(DIRECTIONS FOR THIS TASK) The number of lines below containing the word "worden" is all that should be returned.

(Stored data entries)
• • • •

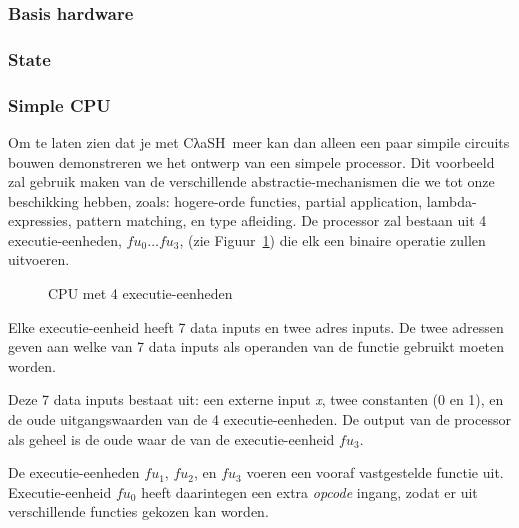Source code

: \documentclass{paper}
\newcommand{\clash}{CλaSH}
\begin{document}
\subsubsection*{Basis hardware} %
\label{ssub:basis_hardware}


\subsubsection*{State} %
\label{ssub:state}


\subsubsection*{Simple CPU} %
\label{ssub:simple_cpu}
Om te laten zien dat je met \clash\ meer kan dan alleen een paar simpile circuits bouwen demonstreren we het ontwerp van een simpele processor.
Dit voorbeeld zal gebruik maken van de verschillende abstractie-mechanismen die we tot onze beschikking hebben, zoals: hogere-orde functies, partial application, lambda-expressies, pattern matching, en type afleiding.
De processor zal bestaan uit 4 executie-eenheden, $fu_{0}\ldots{}fu_{3}$, (zie Figuur~\ref{img:highordcpu}) die elk een binaire operatie zullen uitvoeren.

\begin{figure}
\caption{CPU met 4 executie-eenheden}
\label{img:highordcpu}
\end{figure}

Elke executie-eenheid heeft 7 data inputs en twee adres inputs. De twee adressen geven aan welke van 7 data inputs als operanden van de functie gebruikt moeten worden.

Deze 7 data inputs bestaat uit: een externe input \emph{x}, twee constanten (0 en 1), en de oude uitgangswaarden van de 4 executie-eenheden. De output van de processor als geheel is de oude waar de van de executie-eenheid $fu_{3}$.

De executie-eenheden $fu_{1}$, $fu_{2}$, en $fu_{3}$ voeren een vooraf vastgestelde functie uit. Executie-eenheid $fu_{0}$ heeft daarintegen een extra \emph{opcode} ingang, zodat er uit verschillende functies gekozen kan worden.
\end{document}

• • • •

(RESULT FOR THIS TASK) 2